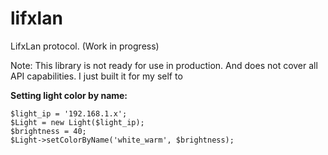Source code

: # lifxlan
LifxLan protocol. (Work in progress)

Note: This library is not ready for use in production. And does not cover all API capabilities. I just built it for my self to 

**Setting light color by name:**
```
$light_ip = '192.168.1.x';
$Light = new Light($light_ip);
$brightness = 40;
$Light->setColorByName('white_warm', $brightness);
```
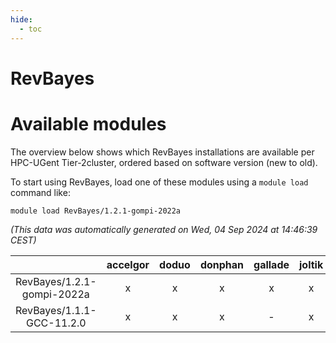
 ```yaml
---
hide:
  - toc
---
```


RevBayes
========

# Available modules


The overview below shows which RevBayes installations are available per HPC-UGent Tier-2cluster, ordered based on software version (new to old).

To start using RevBayes, load one of these modules using a `module load` command like:

```shell
module load RevBayes/1.2.1-gompi-2022a
```

*(This data was automatically generated on Wed, 04 Sep 2024 at 14:46:39 CEST)*  

| |accelgor|doduo|donphan|gallade|joltik|shinx|skitty|
| :---: | :---: | :---: | :---: | :---: | :---: | :---: | :---: |
|RevBayes/1.2.1-gompi-2022a|x|x|x|x|x|-|x|
|RevBayes/1.1.1-GCC-11.2.0|x|x|x|-|x|-|x|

= What you are asked to do =
Output the records exactly. Drop the images.

= Output for this exercise =
Source code

: # lifxlan
LifxLan protocol. (Work in progress)

Note: This library is not ready for use in production. And does not cover all API capabilities. I just built it for my self to 

**Setting light color by name:**
```
$light_ip = '192.168.1.x';
$Light = new Light($light_ip);
$brightness = 40;
$Light->setColorByName('white_warm', $brightness);
```
 ```yaml
---
hide:
  - toc
---
```


RevBayes
========

# Available modules


The overview below shows which RevBayes installations are available per HPC-UGent Tier-2cluster, ordered based on software version (new to old).

To start using RevBayes, load one of these modules using a `module load` command like:

```shell
module load RevBayes/1.2.1-gompi-2022a
```

*(This data was automatically generated on Wed, 04 Sep 2024 at 14:46:39 CEST)*  

| |accelgor|doduo|donphan|gallade|joltik|shinx|skitty|
| :---: | :---: | :---: | :---: | :---: | :---: | :---: | :---: |
|RevBayes/1.2.1-gompi-2022a|x|x|x|x|x|-|x|
|RevBayes/1.1.1-GCC-11.2.0|x|x|x|-|x|-|x|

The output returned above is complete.